The government of Ghana has come under pressure from the IMF to reform the Ghana Cocoa Board (COCOBOD), as the sector’s recent decline in yield threatens Ghana’s position in the global market.
Ghana’s cocoa sector regulator, according to the IMF, requires a comprehensive reform to address the market distortions, perverse incentives, and substantial quasi-fiscal costs that threaten the cocoa sector in Ghana. This, the Fund insists, is essential if Ghana is to remain a major supplier of cocoa on the international market.
The farmers are key in the cocoa sector; hence, the reform of the regulator is to strengthen the relationship between the farmers and the regulator.
“The objective should be to create the right incentives for farmers to produce and safeguard Ghana’s leading position in global markets.”
IMF

Key Proposed Reform
The IMF has proposed a strategic reform that involves separating non-core functions and streamlining the remaining operations, so that the organization can focus primarily on its core mandate of production, processing, and marketing of cocoa, coffee, and shea nut.
“A key aspect of the reform entails unbundling and rationalizing the responsibilities of COCOBOD, thereby eliminating its procurement monopsony and sales monopoly on cocoa beans as well as its physical distribution of inputs to farmers.”
IMF
According to the IMF, “this should be achieved within the first two years of the administration while simultaneously enhancing COCOBOD’s regulatory and enabling environmental functions.”

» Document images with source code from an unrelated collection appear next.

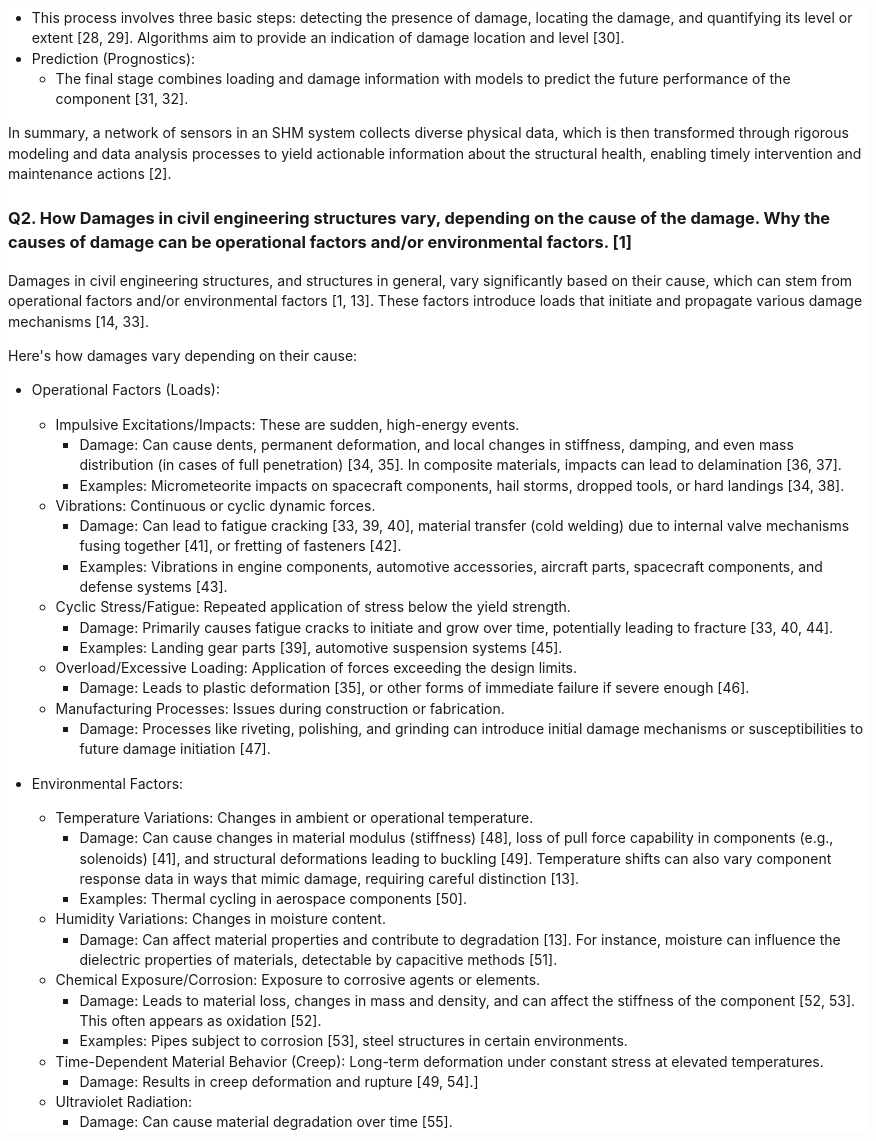 
*   This process involves three basic steps: detecting the presence of damage, locating the damage, and quantifying its level or extent [28, 29]. Algorithms aim to provide an indication of damage location and level [30].
*   Prediction (Prognostics):
    *   The final stage combines loading and damage information with models to predict the future performance of the component [31, 32].

In summary, a network of sensors in an SHM system collects diverse physical data, which is then transformed through rigorous modeling and data analysis processes to yield actionable information about the structural health, enabling timely intervention and maintenance actions [2].

### Q2. How Damages in civil engineering structures vary, depending on the cause of the damage. Why the causes of damage can be operational factors and/or environmental factors. [1]

Damages in civil engineering structures, and structures in general, vary significantly based on their cause, which can stem from operational factors and/or environmental factors [1, 13]. These factors introduce loads that initiate and propagate various damage mechanisms [14, 33].

Here's how damages vary depending on their cause:

*   Operational Factors (Loads):
    *   Impulsive Excitations/Impacts: These are sudden, high-energy events.
        *   Damage: Can cause dents, permanent deformation, and local changes in stiffness, damping, and even mass distribution (in cases of full penetration) [34, 35]. In composite materials, impacts can lead to delamination [36, 37].
        *   Examples: Micrometeorite impacts on spacecraft components, hail storms, dropped tools, or hard landings [34, 38].
    *   Vibrations: Continuous or cyclic dynamic forces.
        *   Damage: Can lead to fatigue cracking [33, 39, 40], material transfer (cold welding) due to internal valve mechanisms fusing together [41], or fretting of fasteners [42].
        *   Examples: Vibrations in engine components, automotive accessories, aircraft parts, spacecraft components, and defense systems [43].
    *   Cyclic Stress/Fatigue: Repeated application of stress below the yield strength.
        *   Damage: Primarily causes fatigue cracks to initiate and grow over time, potentially leading to fracture [33, 40, 44].
        *   Examples: Landing gear parts [39], automotive suspension systems [45].
    *   Overload/Excessive Loading: Application of forces exceeding the design limits.
        *   Damage: Leads to plastic deformation [35], or other forms of immediate failure if severe enough [46].
    *   Manufacturing Processes: Issues during construction or fabrication.
        *   Damage: Processes like riveting, polishing, and grinding can introduce initial damage mechanisms or susceptibilities to future damage initiation [47].

*   Environmental Factors:
    *   Temperature Variations: Changes in ambient or operational temperature.
        *   Damage: Can cause changes in material modulus (stiffness) [48], loss of pull force capability in components (e.g., solenoids) [41], and structural deformations leading to buckling [49]. Temperature shifts can also vary component response data in ways that mimic damage, requiring careful distinction [13].
        *   Examples: Thermal cycling in aerospace components [50].
    *   Humidity Variations: Changes in moisture content.
        *   Damage: Can affect material properties and contribute to degradation [13]. For instance, moisture can influence the dielectric properties of materials, detectable by capacitive methods [51].
    *   Chemical Exposure/Corrosion: Exposure to corrosive agents or elements.
        *   Damage: Leads to material loss, changes in mass and density, and can affect the stiffness of the component [52, 53]. This often appears as oxidation [52].
        *   Examples: Pipes subject to corrosion [53], steel structures in certain environments.
    *   Time-Dependent Material Behavior (Creep): Long-term deformation under constant stress at elevated temperatures.
        *   Damage: Results in creep deformation and rupture [49, 54].]
    *   Ultraviolet Radiation:
        *   Damage: Can cause material degradation over time [55].
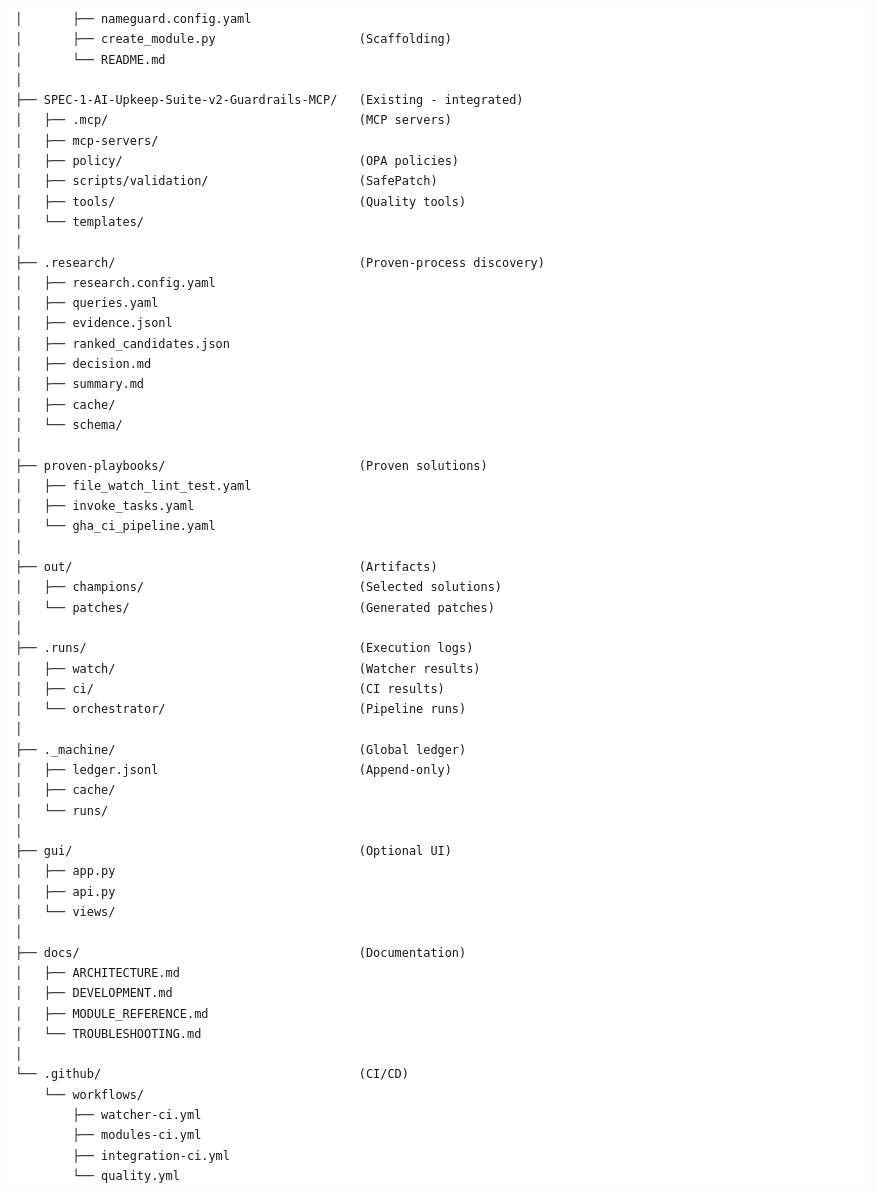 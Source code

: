     │       ├── nameguard.config.yaml
     │       ├── create_module.py                    (Scaffolding)
     │       └── README.md
     │
     ├── SPEC-1-AI-Upkeep-Suite-v2-Guardrails-MCP/   (Existing - integrated)
     │   ├── .mcp/                                   (MCP servers)
     │   ├── mcp-servers/
     │   ├── policy/                                 (OPA policies)
     │   ├── scripts/validation/                     (SafePatch)
     │   ├── tools/                                  (Quality tools)
     │   └── templates/
     │
     ├── .research/                                  (Proven-process discovery)
     │   ├── research.config.yaml
     │   ├── queries.yaml
     │   ├── evidence.jsonl
     │   ├── ranked_candidates.json
     │   ├── decision.md
     │   ├── summary.md
     │   ├── cache/
     │   └── schema/
     │
     ├── proven-playbooks/                           (Proven solutions)
     │   ├── file_watch_lint_test.yaml
     │   ├── invoke_tasks.yaml
     │   └── gha_ci_pipeline.yaml
     │
     ├── out/                                        (Artifacts)
     │   ├── champions/                              (Selected solutions)
     │   └── patches/                                (Generated patches)
     │
     ├── .runs/                                      (Execution logs)
     │   ├── watch/                                  (Watcher results)
     │   ├── ci/                                     (CI results)
     │   └── orchestrator/                           (Pipeline runs)
     │
     ├── ._machine/                                  (Global ledger)
     │   ├── ledger.jsonl                            (Append-only)
     │   ├── cache/
     │   └── runs/
     │
     ├── gui/                                        (Optional UI)
     │   ├── app.py
     │   ├── api.py
     │   └── views/
     │
     ├── docs/                                       (Documentation)
     │   ├── ARCHITECTURE.md
     │   ├── DEVELOPMENT.md
     │   ├── MODULE_REFERENCE.md
     │   └── TROUBLESHOOTING.md
     │
     └── .github/                                    (CI/CD)
         └── workflows/
             ├── watcher-ci.yml
             ├── modules-ci.yml
             ├── integration-ci.yml
             └── quality.yml
      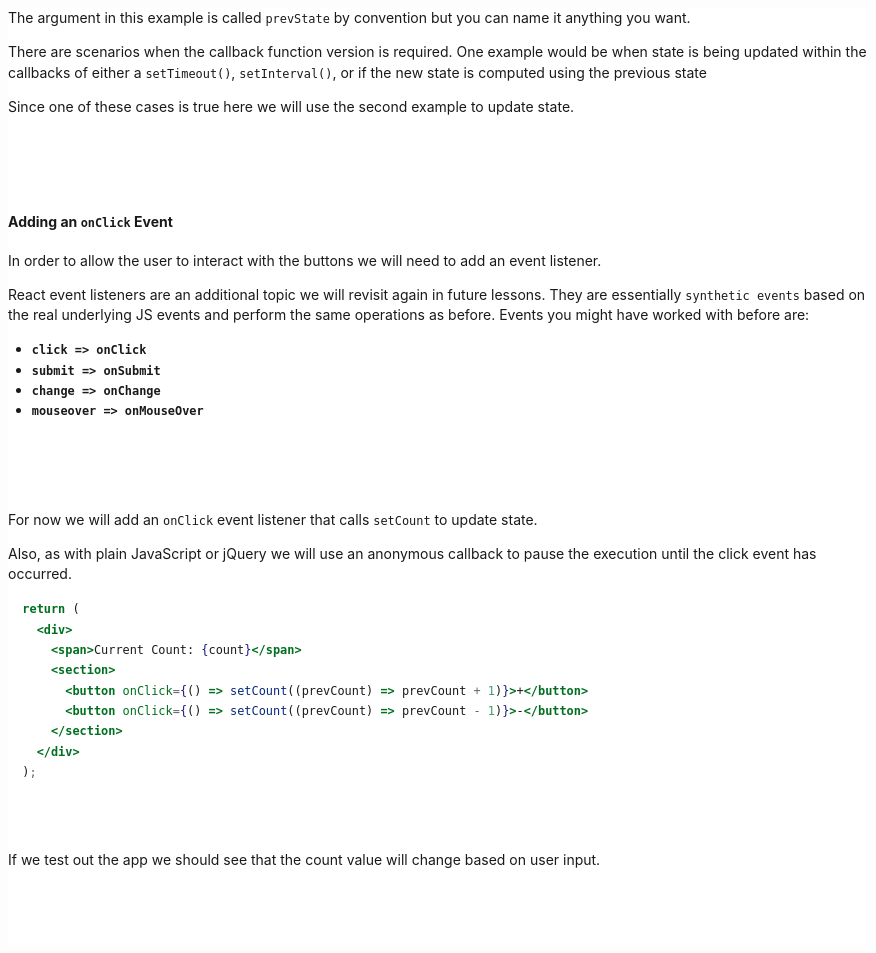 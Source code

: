 The argument in this example is called `prevState` by convention but you can name it anything you want. 

There are scenarios when the callback function version is required. One example would be when state is being updated within the callbacks of either a `setTimeout()`, `setInterval()`, or if the new state is computed using the previous state

Since one of these cases is true here we will use the second example to update state. 

<br>
<br>
<br>


#### Adding an `onClick` Event

In order to allow the user to interact with the buttons we will need to add an event listener.

React event listeners are an additional topic we will revisit again in future lessons. They are essentially `synthetic events` based on the real underlying JS events and perform the same operations as before.  Events you might have worked with before are: 

- **`click => onClick`**
- **`submit => onSubmit`**
- **`change => onChange`**
- **`mouseover => onMouseOver`**


<br>
<br>
<br>

For now we will add an `onClick` event listener that calls `setCount` to update state.

Also, as with plain JavaScript or jQuery we will use an anonymous callback to pause the execution until the click event has occurred.

```jsx
  return (
    <div>
      <span>Current Count: {count}</span>
      <section>
        <button onClick={() => setCount((prevCount) => prevCount + 1)}>+</button>
        <button onClick={() => setCount((prevCount) => prevCount - 1)}>-</button>
      </section>
    </div>
  );
```

<br>
<br>


If we test out the app we should see that the count value will change based on user input. 

<br>
<br>
<br>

Furthermore, the resulting increase in farmers’ incomes would reduce the income gap with the mining sector and thus help address illegal mining ‘Galamsey’, the IMF added.
Measuring Government’s Progress on the Reform
The separation of COCOBOD’s responsibilities is an ongoing reform being implemented by the government of Ghana, primarily focusing on eliminating its quasi-fiscal activities.
An amendment to the Ghana Cocoa Board Act was announced in August 2025, to make it illegal for COCOBOD to engage in non-core, quasi-fiscal activities – such as building general roads or providing general social infrastructure. The purpose will be to streamline its operations, reduce accumulated debt, and focus on core industry functions.
COCOBOD’s mandate hasn’t fundamentally changed in 2025, but a significant refocusing is being made, with plans to amend the Act to stop quasi-fiscal activities.
After the amendment, COCOBOD will concentrate on increasing cocoa yields, enhancing the cocoa value chain, improving farmer welfare – through input supply and research, extension services – and ensuring compliance with international sustainability standards like the EU Deforestation Regulation.

The oversight responsibility for COCOBOD has begun shifting from the Ministry of Agriculture to the Ministry of Finance (a reversal of the 2020 Amendment Bill) to ensure better fiscal oversight and debt management.
According to COCOBOD, for the 2024/2025 and 2025/2026 cocoa seasons, it has “transitioned from a syndicated loan model to a pre-financing model, where global traders deposit funds upfront to Licensed Buying Companies (LBCs) for cocoa purchases.” This will ensure timely payments to farmers and reduce financial pressures on COCOBOD.
Currently, statutory monopsony (sole domestic buyer) and monopoly (sole exporter) of cocoa beans remain operational. COCOBOD (through its agents, LBCs) remains the sole buyer of all cocoa beans produced in Ghana. Farmers are legally required to sell only to these licensed buyers at a fixed producer price set by COCOBOD and the government.
COCOBOD maintains the exclusive right to market and export all graded cocoa beans through its subsidiary, the Cocoa Marketing Company (CMC) Limited.

While the ongoing reforms aim to enhance efficiency and farmer welfare, COCOBOS’s monopsony and monopoly system remains a defining feature of the institution. Currently, the government is embarking on structural adjustments within the existing framework. The IMF, however, calls for a comprehensive reform by the end of 2026.
Mending Government’s Revenue Shortfalls
According to the IMF, “the combination of enhancing domestic revenue mobilization and improving expenditure management is essential to create a virtuous cycle that strengthens the social contract.”
“A comprehensive and forceful domestic revenue mobilization will not only help restore macro-financial stability and place public debt on a sustainable trajectory but also generate sufficient revenues for priority spending, reduce market distortions, and improve equity.”
IMF

COCOBOD’s comprehensive reform is at the core of the government’s improving revenue agenda. With cocoa being one of the leading commodity exports and revenue source for the government, its efficiency is non-negotiable for a restored and growth-sustained Ghana.